合理的な予想としては、1999年後半や2010年から2011年に似たような流動性の強力な後押しがあり、過剰なリスクのために最終的には引き締めを余儀なくされるだろう。バブル崩壊前の流動性乱高下の局面、つまりインフレ抑制のために引き締めが十分となる転換点前夜は、古典的な理想的な売り時である。
今回はFRBが緩和を通じてバブルを煽ったため、状況が異なる。
オペレーションの仕組みは私が説明した通りだと思うが、今回のQEが実施される環境は過去とは大きく異なる。-今回の金融緩和は、不況ではなくバブルの中で実施される。

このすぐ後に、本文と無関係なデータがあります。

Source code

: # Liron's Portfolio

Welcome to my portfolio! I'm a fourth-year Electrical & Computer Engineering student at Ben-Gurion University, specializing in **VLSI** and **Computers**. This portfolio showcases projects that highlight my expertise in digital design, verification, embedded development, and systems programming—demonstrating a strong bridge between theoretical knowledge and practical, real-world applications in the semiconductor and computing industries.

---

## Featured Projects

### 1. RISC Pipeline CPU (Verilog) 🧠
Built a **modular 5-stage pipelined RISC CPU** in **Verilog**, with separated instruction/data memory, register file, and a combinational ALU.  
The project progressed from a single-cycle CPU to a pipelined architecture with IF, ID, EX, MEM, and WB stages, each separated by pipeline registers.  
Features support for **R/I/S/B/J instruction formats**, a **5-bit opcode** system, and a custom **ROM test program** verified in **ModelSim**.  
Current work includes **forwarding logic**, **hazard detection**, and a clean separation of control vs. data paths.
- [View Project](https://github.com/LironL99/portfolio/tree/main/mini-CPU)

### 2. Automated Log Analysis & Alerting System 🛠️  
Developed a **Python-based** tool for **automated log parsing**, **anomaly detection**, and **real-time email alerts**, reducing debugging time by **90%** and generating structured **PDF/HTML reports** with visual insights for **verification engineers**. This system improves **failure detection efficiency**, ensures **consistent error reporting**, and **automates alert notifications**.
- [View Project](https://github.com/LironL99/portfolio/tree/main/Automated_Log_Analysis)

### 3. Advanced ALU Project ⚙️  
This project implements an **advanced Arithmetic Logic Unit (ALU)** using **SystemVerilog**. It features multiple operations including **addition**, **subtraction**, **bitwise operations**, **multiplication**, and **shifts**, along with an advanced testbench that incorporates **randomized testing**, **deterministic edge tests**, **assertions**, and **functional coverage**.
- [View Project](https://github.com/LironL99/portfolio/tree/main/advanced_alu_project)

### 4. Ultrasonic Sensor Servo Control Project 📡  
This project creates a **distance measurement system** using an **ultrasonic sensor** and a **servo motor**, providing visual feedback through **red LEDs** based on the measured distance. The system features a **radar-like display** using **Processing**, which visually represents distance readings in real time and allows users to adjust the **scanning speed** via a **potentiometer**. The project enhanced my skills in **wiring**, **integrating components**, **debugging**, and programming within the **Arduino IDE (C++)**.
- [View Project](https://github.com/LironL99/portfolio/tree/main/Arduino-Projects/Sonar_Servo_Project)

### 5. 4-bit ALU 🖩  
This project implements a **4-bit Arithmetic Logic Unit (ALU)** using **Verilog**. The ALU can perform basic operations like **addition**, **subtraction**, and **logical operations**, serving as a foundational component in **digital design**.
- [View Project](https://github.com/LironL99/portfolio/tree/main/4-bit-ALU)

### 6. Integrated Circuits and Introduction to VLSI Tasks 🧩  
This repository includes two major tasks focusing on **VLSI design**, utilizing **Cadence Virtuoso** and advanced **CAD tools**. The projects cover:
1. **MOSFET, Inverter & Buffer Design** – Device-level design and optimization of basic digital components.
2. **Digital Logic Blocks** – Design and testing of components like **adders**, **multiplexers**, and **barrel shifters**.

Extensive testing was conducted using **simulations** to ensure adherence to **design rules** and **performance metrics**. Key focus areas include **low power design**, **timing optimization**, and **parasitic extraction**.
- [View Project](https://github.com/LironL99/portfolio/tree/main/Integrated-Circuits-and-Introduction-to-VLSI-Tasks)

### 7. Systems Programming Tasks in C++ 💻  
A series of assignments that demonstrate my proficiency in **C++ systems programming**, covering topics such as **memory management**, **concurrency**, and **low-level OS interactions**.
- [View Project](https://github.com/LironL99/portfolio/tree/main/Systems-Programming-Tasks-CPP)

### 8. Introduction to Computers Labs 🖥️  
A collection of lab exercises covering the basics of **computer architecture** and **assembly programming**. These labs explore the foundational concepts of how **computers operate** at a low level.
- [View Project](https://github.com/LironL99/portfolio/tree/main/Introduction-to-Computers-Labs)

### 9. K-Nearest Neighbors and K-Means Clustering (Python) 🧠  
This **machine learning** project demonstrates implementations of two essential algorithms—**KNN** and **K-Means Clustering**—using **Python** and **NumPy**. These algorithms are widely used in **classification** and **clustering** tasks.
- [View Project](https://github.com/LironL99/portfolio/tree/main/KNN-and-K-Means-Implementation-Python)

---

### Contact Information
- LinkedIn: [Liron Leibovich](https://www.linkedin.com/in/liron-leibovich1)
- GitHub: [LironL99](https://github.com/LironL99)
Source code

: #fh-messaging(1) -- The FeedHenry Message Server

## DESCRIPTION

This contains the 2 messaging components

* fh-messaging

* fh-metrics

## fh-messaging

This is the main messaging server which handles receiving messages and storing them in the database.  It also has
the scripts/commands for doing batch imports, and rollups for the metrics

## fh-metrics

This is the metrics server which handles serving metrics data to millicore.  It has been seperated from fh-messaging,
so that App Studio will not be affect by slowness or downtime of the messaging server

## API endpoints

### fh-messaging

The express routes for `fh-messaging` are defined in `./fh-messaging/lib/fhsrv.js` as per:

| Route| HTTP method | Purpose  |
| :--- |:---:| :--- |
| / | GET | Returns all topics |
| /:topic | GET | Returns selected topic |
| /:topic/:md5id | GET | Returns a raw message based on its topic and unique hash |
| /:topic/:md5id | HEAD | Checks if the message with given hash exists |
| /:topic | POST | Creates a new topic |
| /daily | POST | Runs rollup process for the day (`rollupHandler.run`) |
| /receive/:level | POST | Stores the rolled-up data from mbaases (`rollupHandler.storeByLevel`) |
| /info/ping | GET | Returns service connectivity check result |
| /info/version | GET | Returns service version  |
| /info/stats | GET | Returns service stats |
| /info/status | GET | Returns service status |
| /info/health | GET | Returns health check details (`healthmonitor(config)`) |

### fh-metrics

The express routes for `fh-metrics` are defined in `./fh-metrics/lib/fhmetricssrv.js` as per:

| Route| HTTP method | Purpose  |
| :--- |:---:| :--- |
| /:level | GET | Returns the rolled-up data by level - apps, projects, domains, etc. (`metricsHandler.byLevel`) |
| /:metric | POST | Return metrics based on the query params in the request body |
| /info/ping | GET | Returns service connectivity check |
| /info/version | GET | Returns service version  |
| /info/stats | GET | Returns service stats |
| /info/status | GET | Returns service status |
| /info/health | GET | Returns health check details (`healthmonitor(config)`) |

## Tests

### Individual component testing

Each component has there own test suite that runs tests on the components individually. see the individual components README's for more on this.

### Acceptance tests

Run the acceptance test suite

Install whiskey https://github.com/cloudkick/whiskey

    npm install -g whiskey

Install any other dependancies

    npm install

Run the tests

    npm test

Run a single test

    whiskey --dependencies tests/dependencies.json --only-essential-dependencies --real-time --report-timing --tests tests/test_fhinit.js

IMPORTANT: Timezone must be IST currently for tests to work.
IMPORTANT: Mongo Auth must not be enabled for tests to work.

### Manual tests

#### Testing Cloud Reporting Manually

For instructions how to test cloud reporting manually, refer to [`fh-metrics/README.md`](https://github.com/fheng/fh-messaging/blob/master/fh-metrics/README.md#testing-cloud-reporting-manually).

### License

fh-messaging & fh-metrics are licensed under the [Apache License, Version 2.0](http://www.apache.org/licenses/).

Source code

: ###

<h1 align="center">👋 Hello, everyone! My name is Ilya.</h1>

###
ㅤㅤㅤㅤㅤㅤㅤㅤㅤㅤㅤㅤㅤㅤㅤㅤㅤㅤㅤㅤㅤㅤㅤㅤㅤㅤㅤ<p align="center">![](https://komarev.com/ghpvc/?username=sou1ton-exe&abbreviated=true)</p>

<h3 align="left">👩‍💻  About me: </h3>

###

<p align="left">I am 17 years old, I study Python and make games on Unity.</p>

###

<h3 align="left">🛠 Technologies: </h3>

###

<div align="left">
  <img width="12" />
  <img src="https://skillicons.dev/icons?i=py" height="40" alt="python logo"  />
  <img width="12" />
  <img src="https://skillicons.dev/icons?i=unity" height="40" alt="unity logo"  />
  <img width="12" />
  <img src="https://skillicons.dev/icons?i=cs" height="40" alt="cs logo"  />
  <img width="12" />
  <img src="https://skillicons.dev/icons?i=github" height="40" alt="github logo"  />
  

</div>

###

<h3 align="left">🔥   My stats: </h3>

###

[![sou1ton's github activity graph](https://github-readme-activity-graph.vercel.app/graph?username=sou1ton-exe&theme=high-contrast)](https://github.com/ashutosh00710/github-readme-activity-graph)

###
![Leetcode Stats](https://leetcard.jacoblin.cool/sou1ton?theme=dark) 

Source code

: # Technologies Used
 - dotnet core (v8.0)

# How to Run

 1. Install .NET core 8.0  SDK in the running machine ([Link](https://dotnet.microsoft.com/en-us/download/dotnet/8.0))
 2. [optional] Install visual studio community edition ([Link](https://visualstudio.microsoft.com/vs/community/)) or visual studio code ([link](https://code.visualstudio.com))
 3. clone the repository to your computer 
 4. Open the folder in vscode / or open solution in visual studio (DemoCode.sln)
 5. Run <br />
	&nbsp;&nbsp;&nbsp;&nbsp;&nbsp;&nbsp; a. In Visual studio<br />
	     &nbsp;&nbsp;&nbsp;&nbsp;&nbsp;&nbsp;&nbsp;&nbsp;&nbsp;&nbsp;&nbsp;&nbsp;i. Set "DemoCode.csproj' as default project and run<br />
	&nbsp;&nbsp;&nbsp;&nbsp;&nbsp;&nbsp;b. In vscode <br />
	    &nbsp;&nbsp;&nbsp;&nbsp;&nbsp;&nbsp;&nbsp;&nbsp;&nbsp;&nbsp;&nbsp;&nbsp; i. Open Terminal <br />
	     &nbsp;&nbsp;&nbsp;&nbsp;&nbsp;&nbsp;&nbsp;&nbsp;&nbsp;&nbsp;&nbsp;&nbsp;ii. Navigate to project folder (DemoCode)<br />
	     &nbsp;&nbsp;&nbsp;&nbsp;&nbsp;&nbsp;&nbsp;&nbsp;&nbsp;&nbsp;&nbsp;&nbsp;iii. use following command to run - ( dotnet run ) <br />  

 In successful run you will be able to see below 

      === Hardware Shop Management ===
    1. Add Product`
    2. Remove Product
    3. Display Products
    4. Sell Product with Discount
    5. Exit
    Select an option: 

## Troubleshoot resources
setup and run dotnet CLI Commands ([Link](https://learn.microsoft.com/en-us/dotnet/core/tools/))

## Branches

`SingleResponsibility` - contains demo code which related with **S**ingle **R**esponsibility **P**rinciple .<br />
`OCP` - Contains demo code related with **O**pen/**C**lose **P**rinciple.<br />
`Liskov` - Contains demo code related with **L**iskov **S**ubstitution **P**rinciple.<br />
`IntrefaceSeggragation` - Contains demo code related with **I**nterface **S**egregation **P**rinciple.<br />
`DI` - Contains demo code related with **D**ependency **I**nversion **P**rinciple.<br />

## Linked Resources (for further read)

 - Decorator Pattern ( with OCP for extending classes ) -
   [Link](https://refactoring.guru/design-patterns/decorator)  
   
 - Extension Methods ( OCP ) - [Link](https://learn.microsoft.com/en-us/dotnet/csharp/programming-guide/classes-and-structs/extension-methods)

具体的には、過去にQEが実施されたときは、
資産評価は低迷しており、価格は低いか、過大評価されていなかった。
経済が縮小しているか、極めて低迷している。
インフレ率は低いか低下傾向にある。
債務と流動性の問題は深刻で、信用スプレッドは拡大している。
量的緩和は本質的に「不況に刺激を注入する」ことなのだ。
そして現在の状況は正反対である。span leaf="">資産評価は高く、上昇を続けている。例えば、S&P500の利回りは4.4%だが、10年国債の名目利回りはわずか4%、実質利回りは約1.8%であるため、株式のリスクプレミアムは約0.3%と低い。
経済のファンダメンタルズは比較的強い(過去1年間の実質成長率は平均2%、失業率はわずか4.3%)。.
インフレ率は、目標をわずかに上回り(~3%)、成長率は、平均4.3%である。一方、グローバリゼーションと関税コストの逆転から生じる非効率が物価を押し上げ続けている。
信用と流動性は豊富で、信用スプレッドは歴史的な低水準に近い。
つまり、現在の量的緩和は実際には「バブルに刺激を注入している」のだ。

つまり、今回の量的緩和は「不況への刺激注入」ではなく「バブルへの刺激注入」なのだ。
このメカニズムが通常、株式、債券、金にどのような影響を与えるかを見てみよう。
現在、政府の財政政策は非常に刺激的であるため、(巨額の債務残高と巨額の赤字は、特に、特に、比較的長期的には、国債の大量発行によってカバーされているため)(膨大な債務残高と膨大な赤字は、特に比較的短期の国債の大量発行によって賄われているため)、量的緩和は民間システムを再び流動化させるだけでなく、政府債務を実際にマネタイズする。これは現在の状況を異なるものにしており、より危険でインフレに見える。これは、経済成長、特にAIの成長に対する大胆で危険な大博打のように見える。極めて緩い財政、金融、規制政策によって賄われており、適切に対応するためには注意深く見守る必要がある。